4. İlâmın İlgili Hukuk kısmının (4) numaralı paragrafında belirtilen kararlarda açıklandığı üzere, Yargıtayca maddi hata sonucu verilen bir karara mahkemece uyulmasına karar verilmesi hâlinde dahi usuli kazanılmış hak oluşmaz.
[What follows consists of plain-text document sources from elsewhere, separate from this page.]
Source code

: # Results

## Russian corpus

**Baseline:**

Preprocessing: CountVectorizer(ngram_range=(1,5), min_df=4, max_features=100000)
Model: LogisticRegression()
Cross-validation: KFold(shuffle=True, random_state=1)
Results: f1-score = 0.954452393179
Açıklanan nedenle bozma sonrasında da, 31.10.2020 tarihi itibarıyla sona eren Yüksek Hakem Kurulu tarafından yürürlüğe konulan toplu ... sözleşmesinin art etkisi dikkate alınarak davacının 5 günlük fark ikramiye alacağına 2021 yılının Ocak ayında hak kazanacağı değerlendirmesi ile ikramiye farkı alacağı hesaplanmış ise de davacıya ödenmesi gereken ücret miktarı dikkate alındığında, 01.01.2021 tarihinden sonrasında herhangi bir fark alacağının bulunmadığı hususu gözetildiğinde bu hatanın sonuca etkili olmadığı anlaşılmakla bozma sebebi yapılmamıştır.

5. Temyizen incelenen İlk Derece Mahkemesi kararının bozmaya uygun olduğu, temyiz edenin sıfatına göre kararda ve kararın gerekçesinde hukuk kurallarının somut olaya uygulanmasında bir isabetsizlik bulunmadığı, bozmaya uyulmakla karşı taraf yararına kazanılmış hak durumunu oluşturan yönlerin ise yeniden incelenmesine hukukça imkân bulunmadığı anlaşılmakla; temyiz dilekçesinde ileri sürülen nedenler kararın bozulmasını gerektirecek nitelikte görülmemiştir.

VII. KARAR

Açıklanan sebeple;

Davalı vekilinin yerinde görülmeyen tüm temyiz itirazlarının reddi ile usul ve kanuna uygun olan kararın ONANMASINA,

Davalı ... harçtan muaf olduğundan harç alınmasına yer olmadığına,

Dosyanın İlk Derece Mahkemesine gönderilmesine,

30.10.2023 tarihinde oy birliğiyle karar verildi.